The Big Comfy Couch was released in 1992. It was a Canadian children's program about a clown named Loonette and her doll named Molly. They spent the majority of their time in their big comfy couch using their imaginations, reading stories, making messes, and digging through the couch to find games to play. There were segments such as the dust bunnies that lived under the couch that only Molly knows or whenever they would go outside and speak with their neighbor and grandmother Granny Garbanzo. I've seen it on and off as a kid, but looking back at it now, it's a bit underwhelming, boring, and the lessons are just too subtle. Sometimes I wondered if I missed something.
But the granddaddy of all crappy pre-school shows was Barney and Friends. I'm sure I don't even need to discuss what it's about. You all know about it. But still, nonetheless, many people still call it to this day the worst preschool show ever. TV Guide ranked Barney and Friends #50 in their Top 50 Worst TV Shows of All Time. Yup, it's that bad.
Why did this happen though? What was the major cause of this? Well, there has been many hypothesis to this, but mostly two topics are brought up. One of them was the cancellation of Pee-wee's Playhouse. At the time, it was not only the most popular kid's shows of the 80's, but one of the most popular Saturday morning programs of all time. The show had everything that could satisfy kids and adults; memorable characters, both human and puppet, creative imagination, life lessons that were told in a way that was neither preachy or pretentious, as well as subtle adult humorous jokes for the grown-ups. After the show went off the air, almost no one could top the charm or the creativity that Pee-wee's Playhouse provided. So they decided to play it safe. During the early 90's, despite Paul Reubens' "incident", no one could deny that Pee-wee's Playhouse was not only one of the best kid's shows of all time, but even some people called it "the last great Saturday morning program". That last statement is kinda up for debate, but you get the idea.

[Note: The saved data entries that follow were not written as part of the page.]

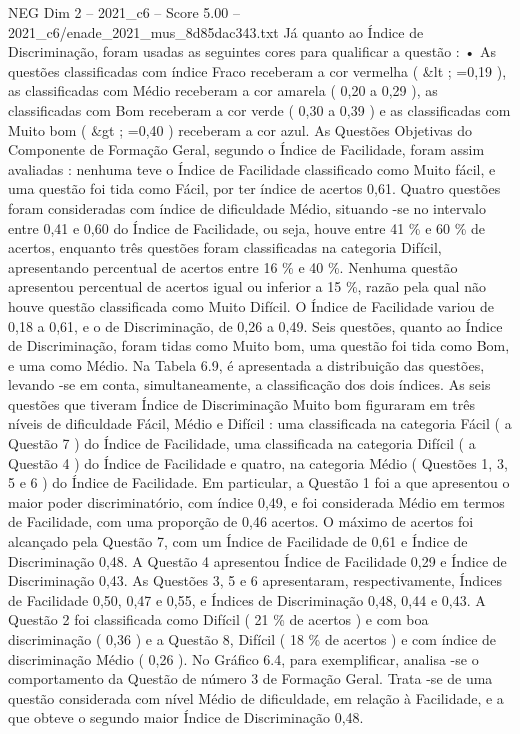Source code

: \begin{textsample}{NEG Dim 2 – 2021\_c6 – Score 5.00 – 2021\_c6/enade\_2021\_mus\_8d85dac343.txt}
Já quanto ao Índice de Discriminação, foram usadas as seguintes cores para qualificar a questão : • As questões classificadas com índice Fraco receberam a cor vermelha ( \&lt ; =0,19 ), as classificadas com Médio receberam a cor amarela ( 0,20 a 0,29 ), as classificadas com Bom receberam a cor verde ( 0,30 a 0,39 ) e as classificadas com Muito bom ( \&gt ; =0,40 ) receberam a cor azul.
As Questões Objetivas do Componente de Formação Geral, segundo o Índice de Facilidade, foram assim avaliadas : nenhuma teve o Índice de Facilidade classificado como Muito fácil, e uma questão foi tida como Fácil, por ter índice de acertos 0,61.
Quatro questões foram consideradas com índice de dificuldade Médio, situando -se no intervalo entre 0,41 e 0,60 do Índice de Facilidade, ou seja, houve entre 41 \% e 60 \% de acertos, enquanto três questões foram classificadas na categoria Difícil, apresentando percentual de acertos entre 16 \% e 40 \%.
Nenhuma questão apresentou percentual de acertos igual ou inferior a 15 \%, razão pela qual não houve questão classificada como Muito Difícil.
O Índice de Facilidade variou de 0,18 a 0,61, e o de Discriminação, de 0,26 a 0,49.
Seis questões, quanto ao Índice de Discriminação, foram tidas como Muito bom, uma questão foi tida como Bom, e uma como Médio.
Na Tabela 6.9, é apresentada a distribuição das questões, levando -se em conta, simultaneamente, a classificação dos dois índices.
As seis questões que tiveram Índice de Discriminação Muito bom figuraram em três níveis de dificuldade Fácil, Médio e Difícil : uma classificada na categoria Fácil ( a Questão 7 ) do Índice de Facilidade, uma classificada na categoria Difícil ( a Questão 4 ) do Índice de Facilidade e quatro, na categoria Médio ( Questões 1, 3, 5 e 6 ) do Índice de Facilidade.
Em particular, a Questão 1 foi a que apresentou o maior poder discriminatório, com índice 0,49, e foi considerada Médio em termos de Facilidade, com uma proporção de 0,46 acertos.
O máximo de acertos foi alcançado pela Questão 7, com um Índice de Facilidade de 0,61 e Índice de Discriminação 0,48.
A Questão 4 apresentou Índice de Facilidade 0,29 e Índice de Discriminação 0,43.
As Questões 3, 5 e 6 apresentaram, respectivamente, Índices de Facilidade 0,50, 0,47 e 0,55, e Índices de Discriminação 0,48, 0,44 e 0,43.
A Questão 2 foi classificada como Difícil ( 21 \% de acertos ) e com boa discriminação ( 0,36 ) e a Questão 8, Difícil ( 18 \% de acertos ) e com índice de discriminação Médio ( 0,26 ).
No Gráfico 6.4, para exemplificar, analisa -se o comportamento da Questão de número 3 de Formação Geral.
Trata -se de uma questão considerada com nível Médio de dificuldade, em relação à Facilidade, e a que obteve o segundo maior Índice de Discriminação 0,48.

\end{textsample}
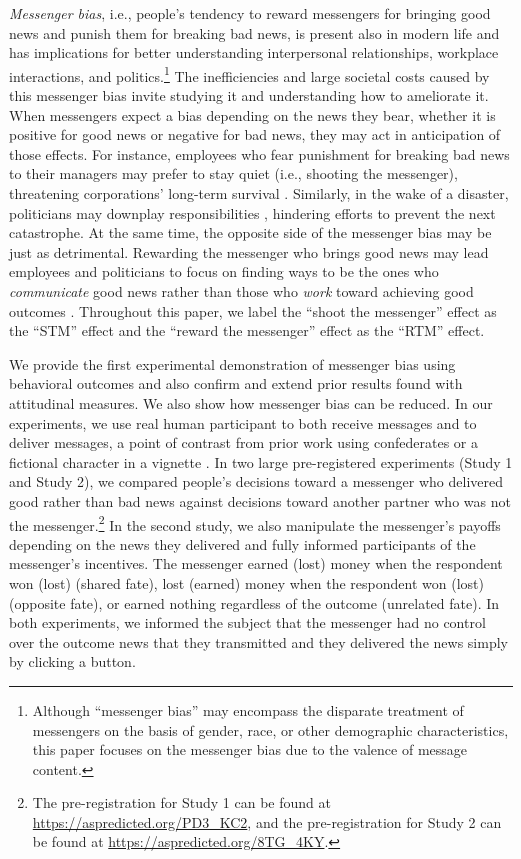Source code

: \emph{Messenger bias}, i.e., people's tendency to reward messengers for
bringing good news and punish them for breaking bad news, is present
also in modern life and has implications for better understanding
interpersonal relationships, workplace interactions, and
politics.\footnote{Although ``messenger bias'' may encompass the
  disparate treatment of messengers on the basis of gender, race, or
  other demographic characteristics, this paper focuses on the messenger
  bias due to the valence of message content.} The inefficiencies and
large societal costs caused by this messenger bias invite studying it
and understanding how to ameliorate it. When messengers expect a bias
depending on the news they bear, whether it is positive for good news or
negative for bad news, they may act in anticipation of those effects.
For instance, employees who fear punishment for breaking bad news to
their managers may prefer to stay quiet (i.e., shooting the messenger),
threatening corporations' long-term survival \citep{charan2002companies}.
Similarly, in the wake of a disaster, politicians may downplay
responsibilities \citep{liu2020framing}, hindering efforts to prevent the
next catastrophe. At the same time, the opposite side of the messenger
bias may be just as detrimental. Rewarding the messenger who brings good
news may lead employees and politicians to focus on finding ways to be
the ones who \emph{communicate} good news rather than those who
\emph{work} toward achieving good outcomes \citep[see, e.g.,][]{grimmer2014impression}.
Throughout this paper, we label the ``shoot the
messenger'' effect as the ``STM'' effect and the ``reward the
messenger'' effect as the ``RTM'' effect.

We provide the first experimental demonstration of messenger bias using
behavioral outcomes and also confirm and extend prior results found with
attitudinal measures. We also show how messenger bias
can be reduced. In our experiments, we use real human participant to
both receive messages and to deliver messages, a point of contrast from
prior work using confederates or a fictional character in a vignette \citep{kuhlen2013language}. 
In two large pre-registered experiments (Study 1 and Study 2), we compared
people's decisions toward a messenger who delivered good rather than bad
news against decisions toward another partner who was not the messenger.\footnote{The 
pre-registration for Study 1 can be found at \url{https://aspredicted.org/PD3_KC2}, 
and the pre-registration for Study 2 can be found at 
\url{https://aspredicted.org/8TG_4KY}.} 
 In
the second study, we also manipulate the messenger's payoffs depending
on the news they delivered and fully informed participants of the
messenger's incentives. The messenger earned (lost) money when the
respondent won (lost) (shared fate), lost (earned) money when the respondent
won (lost) (opposite fate), or earned nothing regardless of the outcome
(unrelated fate). In both experiments, we informed the subject that the
messenger had no control over the outcome news that they transmitted and
they delivered the news simply by clicking a button.

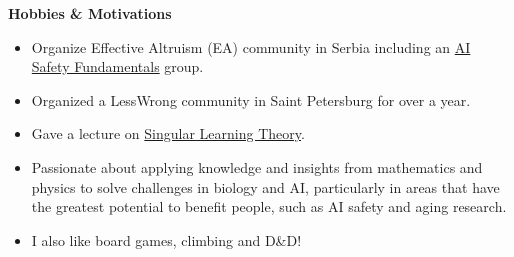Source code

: \documentclass[12pt]{article}
\begin{document}
\vspace{1em}

\noindent \textbf{\Large Hobbies \& Motivations}
\begin{itemize}
    \item Organize Effective Altruism (EA) community in Serbia including an  
          \href{https://course.aisafetyfundamentals.com/alignment?_gl=1*1xg9r59*_ga*MTgyMzIzOTUwNS4xNjk4MzQwMDQy*_ga_LGQ75B1P00*MTcwNjcxMTA1OC4zLjEuMTcwNjcxMTA5MC4wLjAuMA..}{AI Safety Fundamentals} group.
    \item Organized a LessWrong community in Saint Petersburg for over a year. \href{https://t.me/lwspbmeetup}{\faTelegram}
    \item Gave a lecture on \href{https://arxiv.org/abs/2010.11560}{Singular Learning Theory}. \href{https://docs.google.com/presentation/d/1JL1xWLcikkNfF525fB3_898bV1WCuJnnCUft8oKcJ-M/edit?usp=sharing}{\faChalkboardTeacher}
    \item Passionate about applying knowledge and insights from mathematics and physics to solve challenges in biology and AI, particularly in areas that have the greatest potential to benefit people, such as AI safety and aging research.
    \item I also like board games, climbing and D\&D!
\end{itemize}
\end{document}
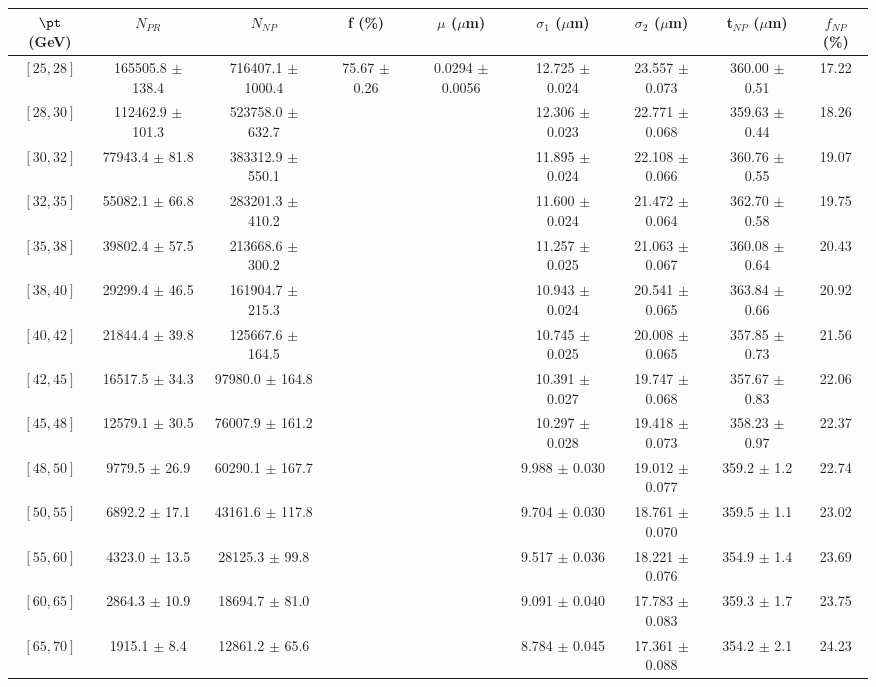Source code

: \begin{tabular}{c||c|c|c|c|c|c|c||c}
$\pt$ (GeV) & $N_{PR}$ & $N_{NP}$ & f (\%) & $\mu$ ($\mu$m) & $\sigma_1$ ($\mu$m) & $\sigma_2$ ($\mu$m)  & t$_{NP}$ ($\mu$m) & $f_{NP}$ (\%) \\
\hline
$[25, 28]$ & 165505.8 $\pm$ 138.4 & 716407.1 $\pm$ 1000.4 & \multirow{19}{*}{75.67 $\pm$ 0.26} & \multirow{19}{*}{0.0294 $\pm$ 0.0056} & 12.725 $\pm$ 0.024 & 23.557 $\pm$ 0.073 & 360.00 $\pm$ 0.51 & 17.22\\
$[28, 30]$ & 112462.9 $\pm$ 101.3 & 523758.0 $\pm$ 632.7 &  &  & 12.306 $\pm$ 0.023 & 22.771 $\pm$ 0.068 & 359.63 $\pm$ 0.44 & 18.26\\
$[30, 32]$ & 77943.4 $\pm$ 81.8 & 383312.9 $\pm$ 550.1 &  &  & 11.895 $\pm$ 0.024 & 22.108 $\pm$ 0.066 & 360.76 $\pm$ 0.55 & 19.07\\
$[32, 35]$ & 55082.1 $\pm$ 66.8 & 283201.3 $\pm$ 410.2 &  &  & 11.600 $\pm$ 0.024 & 21.472 $\pm$ 0.064 & 362.70 $\pm$ 0.58 & 19.75\\
$[35, 38]$ & 39802.4 $\pm$ 57.5 & 213668.6 $\pm$ 300.2 &  &  & 11.257 $\pm$ 0.025 & 21.063 $\pm$ 0.067 & 360.08 $\pm$ 0.64 & 20.43\\
$[38, 40]$ & 29299.4 $\pm$ 46.5 & 161904.7 $\pm$ 215.3 &  &  & 10.943 $\pm$ 0.024 & 20.541 $\pm$ 0.065 & 363.84 $\pm$ 0.66 & 20.92\\
$[40, 42]$ & 21844.4 $\pm$ 39.8 & 125667.6 $\pm$ 164.5 &  &  & 10.745 $\pm$ 0.025 & 20.008 $\pm$ 0.065 & 357.85 $\pm$ 0.73 & 21.56\\
$[42, 45]$ & 16517.5 $\pm$ 34.3 & 97980.0 $\pm$ 164.8 &  &  & 10.391 $\pm$ 0.027 & 19.747 $\pm$ 0.068 & 357.67 $\pm$ 0.83 & 22.06\\
$[45, 48]$ & 12579.1 $\pm$ 30.5 & 76007.9 $\pm$ 161.2 &  &  & 10.297 $\pm$ 0.028 & 19.418 $\pm$ 0.073 & 358.23 $\pm$ 0.97 & 22.37\\
$[48, 50]$ & 9779.5 $\pm$ 26.9 & 60290.1 $\pm$ 167.7 &  &  & 9.988 $\pm$ 0.030 & 19.012 $\pm$ 0.077 & 359.2 $\pm$ 1.2 & 22.74\\
$[50, 55]$ & 6892.2 $\pm$ 17.1 & 43161.6 $\pm$ 117.8 &  &  & 9.704 $\pm$ 0.030 & 18.761 $\pm$ 0.070 & 359.5 $\pm$ 1.1 & 23.02\\
$[55, 60]$ & 4323.0 $\pm$ 13.5 & 28125.3 $\pm$ 99.8 &  &  & 9.517 $\pm$ 0.036 & 18.221 $\pm$ 0.076 & 354.9 $\pm$ 1.4 & 23.69\\
$[60, 65]$ & 2864.3 $\pm$ 10.9 & 18694.7 $\pm$ 81.0 &  &  & 9.091 $\pm$ 0.040 & 17.783 $\pm$ 0.083 & 359.3 $\pm$ 1.7 & 23.75\\
$[65, 70]$ & 1915.1 $\pm$ 8.4 & 12861.2 $\pm$ 65.6 &  &  & 8.784 $\pm$ 0.045 & 17.361 $\pm$ 0.088 & 354.2 $\pm$ 2.1 & 24.23\\

\end{tabular}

But the main reason that most people bring up and agree with is the unfortunate death of Jim Henson. This was the man that pioneered puppetry in a time in which it looked cheap and homemade such as Kukla, Fran, and Ollie. Jim had created puppets for shows such as Sesame Street, The Muppet Show, Fraggle Rock, etc. In the 80's, the Muppets were the top of the line when it came to puppet work and he had influenced many other kid's shows. But when he passed away in 1990, the puppetry that he brought out was slowly diminishing. As we continue through the tribute, it even gets to a point in which puppetry was officially dead. It seemed that the wonderful art and creativity of puppetry seemed to have died with him. We love you, Jim.
Now let's get to the review. Around the early 90's, Nick Jr. was slowly creating their own kid's show instead of acquiring them from other sources like they used to do back in the 80's. Eureeka's Castle was reaching its end and they needed a new kid's show. But they knew that they had to be creative. Nickelodeon was still on its "golden era" releasing hit after hit with their Nicktoons and live action teen shows. If Nick Jr. wanted keep the momentum that PBS was doing with their kid's shows, they needed to step out of the box. So on July 6, 1994, they debuted Gullah Gullah Island.
The show was about Natalie and Jon Daise, an actual husband and wife who live with their children on an island in South Carolina. The children were James, Shaina, Vanessa (their niece), Simeon, and Sara. It's interesting to note that only Simeon and Sara were Natalie and Jon's actual children in real life. James and Shaina were their fictional children and Vanessa was their fictional niece.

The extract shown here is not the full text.